In de horeca zijn steeds meer gepensioneerden aan de slag als flexi-jobber. Maar hoeveel mag een gepensioneerde nu eigenlijk bijverdienen? De nieuwe loongrens voor 2023 is gekend.
Wie op de laatste dag van T-2 (het tweede kwartaal voorafgaand aan het flexi-jobkwartaal) gepensioneerd is, kan van dit interessante statuut gebruik maken. Wie 65 is hoeft zelfs geen twee kwartalen te wachten. Elke vorm van pensioen komt hiervoor in aanmerking. Zowel een rust- als een overlevingspensioen, zowel een Belgisch als een buitenlands pensioen, zowel een pensioen als werknemer, ambtenaar of zelfstandige. Dus ook een horeca-ondernemer op rust kan als flexi-jobber actief blijven.
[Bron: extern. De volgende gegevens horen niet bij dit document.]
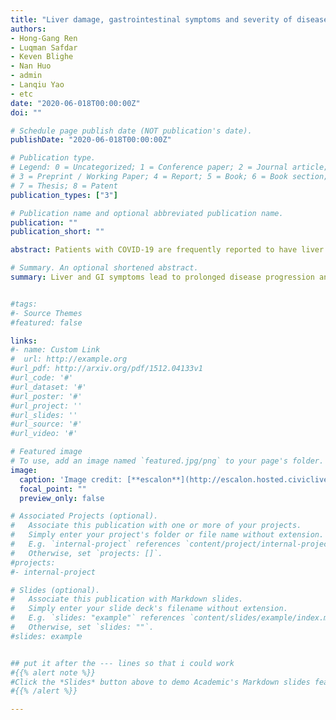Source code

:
 ```yaml
---
title: "Liver damage, gastrointestinal symptoms and severity of disease in COVID-19"
authors:
- Hong-Gang Ren
- Luqman Safdar
- Keven Blighe
- Nan Huo
- admin
- Lanqiu Yao
- etc
date: "2020-06-018T00:00:00Z"
doi: ""

# Schedule page publish date (NOT publication's date).
publishDate: "2020-06-018T00:00:00Z"

# Publication type.
# Legend: 0 = Uncategorized; 1 = Conference paper; 2 = Journal article;
# 3 = Preprint / Working Paper; 4 = Report; 5 = Book; 6 = Book section;
# 7 = Thesis; 8 = Patent
publication_types: ["3"]

# Publication name and optional abbreviated publication name.
publication: ""
publication_short: ""

abstract: Patients with COVID-19 are frequently reported to have liver injuries and gastrointestinal (GI) symptoms. Here, we aim to investigate the underlying clinical aspects related to these symptoms.

# Summary. An optional shortened abstract.
summary: Liver and GI symptoms lead to prolonged disease progression and higher mortality rates in older COVID-19 patients with a history of smoking. These symptoms may be overlooked during the course of illness but appear to be more insidious than respiratory symptoms in COVID-19 patients.


#tags:
#- Source Themes
#featured: false

links:
#- name: Custom Link
#  url: http://example.org
#url_pdf: http://arxiv.org/pdf/1512.04133v1
#url_code: '#'
#url_dataset: '#'
#url_poster: '#'
#url_project: ''
#url_slides: ''
#url_source: '#'
#url_video: '#'

# Featured image
# To use, add an image named `featured.jpg/png` to your page's folder.
image:
  caption: 'Image credit: [**escalon**](http://escalon.hosted.civiclive.com/emergency_center/c_o_v_i_d-19_response)'
  focal_point: ""
  preview_only: false

# Associated Projects (optional).
#   Associate this publication with one or more of your projects.
#   Simply enter your project's folder or file name without extension.
#   E.g. `internal-project` references `content/project/internal-project/index.md`.
#   Otherwise, set `projects: []`.
#projects:
#- internal-project

# Slides (optional).
#   Associate this publication with Markdown slides.
#   Simply enter your slide deck's filename without extension.
#   E.g. `slides: "example"` references `content/slides/example/index.md`.
#   Otherwise, set `slides: ""`.
#slides: example


## put it after the --- lines so that i could work
#{{% alert note %}}
#Click the *Slides* button above to demo Academic's Markdown slides feature.
#{{% /alert %}}

---
```

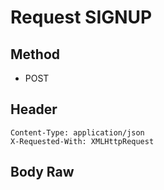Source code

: # Request SIGNUP

## Method

* POST

## Header

```
Content-Type: application/json
X-Requested-With: XMLHttpRequest
```

## Body Raw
Net zoals de gewone flexi-jobber betaalt ook de gepensioneerde flexi-jobber geen belastingen of RSZ op zijn flexi-loon. Hoeveel hij mag bijverdienen hangt dan weer van andere criteria af.
Een gepensioneerde mag in de volgende gevallen onbeperkt een beroepsactiviteit cumuleren met zijn pensioenuitkering:
• Vanaf de 1e januari van het jaar waarin hij/zij 65 jaar wordt als hij/zij een eigen rustpensioen ontvangt en dit ongeacht het aantal jaren loopbaan;
• als hij/zij minstens 45 jaren gewerkt heeft bij aanvang van het pensioen
Wie niet aan deze voorwaarden voldoet, moet rekening houden met een inkomensplafond. Het bedrag dat men mag bijverdienen hangt af van verschillende factoren zoals leeftijd, het stelsel waaronder men valt (werknemer, ambtenaar of zelfstandige), eventuele kinderlast…
Voor wie werkte als ambtenaar of werknemer, bedraagt het maximale bedrag in 2023 in de meeste gevallen 9.236 euro; voor een zelfstandige in dezelfde situatie is dat 7.389 euro. Andere scenario’s kan men raadplegen op de
website van de Federale Pensioendienst.
Als de gepensioneerde meer verdient dan deze grensbedragen, zal de Pensioendienst het pensioen verminderen met het percentage van de overschrijding, ongeacht het bedrag, en dit voor het volledige jaar.